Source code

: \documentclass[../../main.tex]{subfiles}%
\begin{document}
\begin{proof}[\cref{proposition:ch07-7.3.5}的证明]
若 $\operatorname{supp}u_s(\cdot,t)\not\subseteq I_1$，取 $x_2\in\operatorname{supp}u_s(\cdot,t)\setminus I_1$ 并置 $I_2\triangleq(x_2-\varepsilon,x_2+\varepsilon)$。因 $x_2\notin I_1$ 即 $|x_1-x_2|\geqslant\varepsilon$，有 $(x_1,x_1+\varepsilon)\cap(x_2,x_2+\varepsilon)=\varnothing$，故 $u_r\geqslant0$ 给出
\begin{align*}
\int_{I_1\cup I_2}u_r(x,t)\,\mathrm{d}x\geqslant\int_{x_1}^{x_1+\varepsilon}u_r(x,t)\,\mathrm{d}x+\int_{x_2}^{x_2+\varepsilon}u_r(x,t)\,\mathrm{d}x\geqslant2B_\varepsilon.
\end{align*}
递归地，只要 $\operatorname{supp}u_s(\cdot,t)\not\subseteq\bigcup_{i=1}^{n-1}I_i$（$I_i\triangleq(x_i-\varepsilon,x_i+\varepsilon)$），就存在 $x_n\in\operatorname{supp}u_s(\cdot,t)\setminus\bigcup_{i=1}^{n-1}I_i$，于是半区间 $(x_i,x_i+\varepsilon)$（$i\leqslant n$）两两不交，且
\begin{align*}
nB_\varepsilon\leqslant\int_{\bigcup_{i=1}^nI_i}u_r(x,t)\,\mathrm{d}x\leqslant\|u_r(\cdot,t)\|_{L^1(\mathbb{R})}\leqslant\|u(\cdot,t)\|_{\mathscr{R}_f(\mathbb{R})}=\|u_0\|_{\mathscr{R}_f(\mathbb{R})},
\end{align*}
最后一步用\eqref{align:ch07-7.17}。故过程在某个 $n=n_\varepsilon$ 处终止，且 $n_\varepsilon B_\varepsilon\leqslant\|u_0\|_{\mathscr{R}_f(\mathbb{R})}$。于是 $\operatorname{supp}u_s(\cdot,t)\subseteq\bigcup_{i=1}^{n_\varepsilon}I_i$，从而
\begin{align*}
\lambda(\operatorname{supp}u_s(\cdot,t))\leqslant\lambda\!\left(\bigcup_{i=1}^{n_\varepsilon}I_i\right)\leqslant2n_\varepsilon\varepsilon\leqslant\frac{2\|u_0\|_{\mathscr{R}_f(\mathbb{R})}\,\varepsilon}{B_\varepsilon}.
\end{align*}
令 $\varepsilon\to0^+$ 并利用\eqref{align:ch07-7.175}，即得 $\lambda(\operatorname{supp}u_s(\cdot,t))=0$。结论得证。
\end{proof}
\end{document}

• • •

- [PROBLEM DETAILS]:
Out of the entries, report each line that contains the word "eqref".

- [SOLUTION TO THIS TASK]:
最后一步用\eqref{align:ch07-7.17}。故过程在某个 $n=n_\varepsilon$ 处终止，且 $n_\varepsilon B_\varepsilon\leqslant\|u_0\|_{\mathscr{R}_f(\mathbb{R})}$。于是 $\operatorname{supp}u_s(\cdot,t)\subseteq\bigcup_{i=1}^{n_\varepsilon}I_i$，从而
令 $\varepsilon\to0^+$ 并利用\eqref{align:ch07-7.175}，即得 $\lambda(\operatorname{supp}u_s(\cdot,t))=0$。结论得证。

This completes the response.